Records from a dataset:
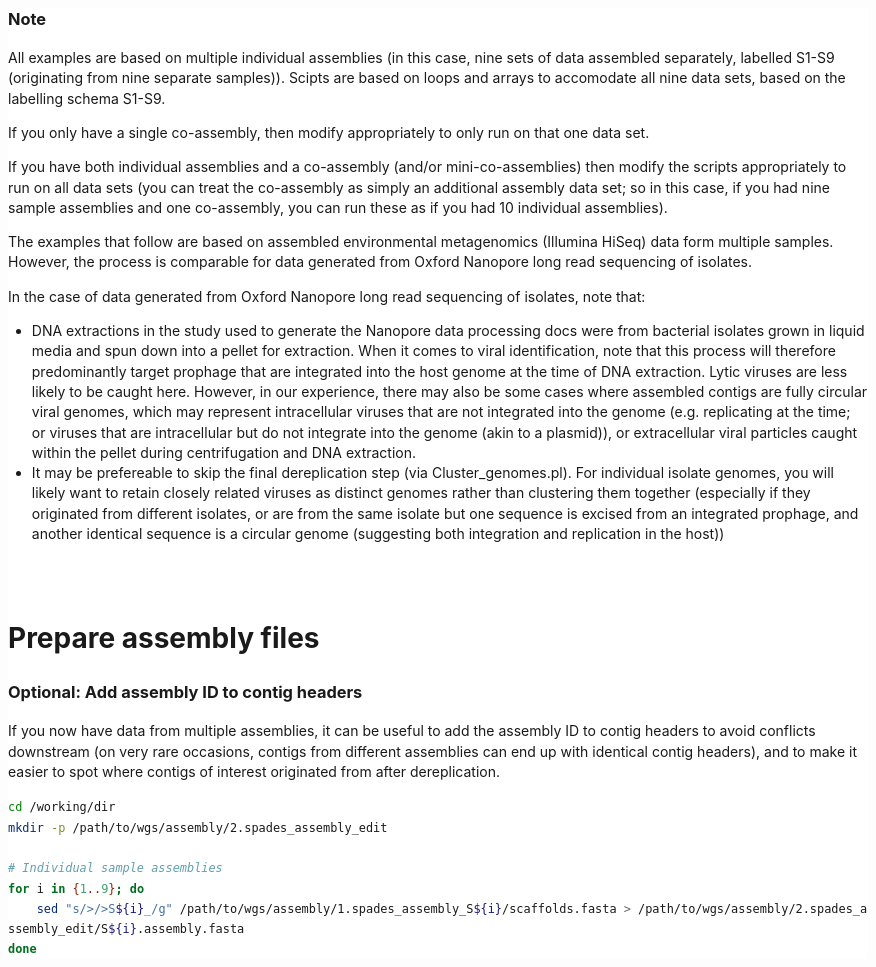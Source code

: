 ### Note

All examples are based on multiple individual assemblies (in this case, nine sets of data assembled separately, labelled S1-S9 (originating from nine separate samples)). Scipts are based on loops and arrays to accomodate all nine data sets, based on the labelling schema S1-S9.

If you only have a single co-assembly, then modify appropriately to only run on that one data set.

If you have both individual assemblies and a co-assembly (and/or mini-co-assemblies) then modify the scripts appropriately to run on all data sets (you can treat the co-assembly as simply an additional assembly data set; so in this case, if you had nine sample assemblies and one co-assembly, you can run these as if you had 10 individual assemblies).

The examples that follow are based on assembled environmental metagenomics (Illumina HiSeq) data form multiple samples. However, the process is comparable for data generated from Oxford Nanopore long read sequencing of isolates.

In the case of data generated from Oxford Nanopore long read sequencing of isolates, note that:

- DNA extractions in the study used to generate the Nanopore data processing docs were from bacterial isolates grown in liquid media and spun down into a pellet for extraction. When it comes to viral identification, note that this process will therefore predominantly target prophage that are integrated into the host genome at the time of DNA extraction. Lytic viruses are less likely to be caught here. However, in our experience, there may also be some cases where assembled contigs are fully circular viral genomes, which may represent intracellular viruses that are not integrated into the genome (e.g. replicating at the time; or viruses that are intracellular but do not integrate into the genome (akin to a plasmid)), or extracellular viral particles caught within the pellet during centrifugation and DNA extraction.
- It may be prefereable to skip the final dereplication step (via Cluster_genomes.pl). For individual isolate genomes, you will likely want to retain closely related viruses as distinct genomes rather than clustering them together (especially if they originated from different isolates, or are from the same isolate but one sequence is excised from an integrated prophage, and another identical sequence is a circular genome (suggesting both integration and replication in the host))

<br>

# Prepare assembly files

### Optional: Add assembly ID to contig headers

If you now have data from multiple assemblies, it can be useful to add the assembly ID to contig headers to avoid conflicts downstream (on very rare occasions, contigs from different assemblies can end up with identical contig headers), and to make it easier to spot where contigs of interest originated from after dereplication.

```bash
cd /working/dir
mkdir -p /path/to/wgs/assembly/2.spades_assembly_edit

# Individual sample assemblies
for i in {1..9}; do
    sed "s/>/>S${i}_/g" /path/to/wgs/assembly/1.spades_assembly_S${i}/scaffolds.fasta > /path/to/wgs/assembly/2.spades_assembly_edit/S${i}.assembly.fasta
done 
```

# Task instructions
Set down again, word for word, the stretch of records from the line with "The examples that" to the line with "### Optional: Add", both of those lines included.

# Written response
The examples that follow are based on assembled environmental metagenomics (Illumina HiSeq) data form multiple samples. However, the process is comparable for data generated from Oxford Nanopore long read sequencing of isolates.

In the case of data generated from Oxford Nanopore long read sequencing of isolates, note that:

- DNA extractions in the study used to generate the Nanopore data processing docs were from bacterial isolates grown in liquid media and spun down into a pellet for extraction. When it comes to viral identification, note that this process will therefore predominantly target prophage that are integrated into the host genome at the time of DNA extraction. Lytic viruses are less likely to be caught here. However, in our experience, there may also be some cases where assembled contigs are fully circular viral genomes, which may represent intracellular viruses that are not integrated into the genome (e.g. replicating at the time; or viruses that are intracellular but do not integrate into the genome (akin to a plasmid)), or extracellular viral particles caught within the pellet during centrifugation and DNA extraction.
- It may be prefereable to skip the final dereplication step (via Cluster_genomes.pl). For individual isolate genomes, you will likely want to retain closely related viruses as distinct genomes rather than clustering them together (especially if they originated from different isolates, or are from the same isolate but one sequence is excised from an integrated prophage, and another identical sequence is a circular genome (suggesting both integration and replication in the host))

<br>

# Prepare assembly files

### Optional: Add assembly ID to contig headers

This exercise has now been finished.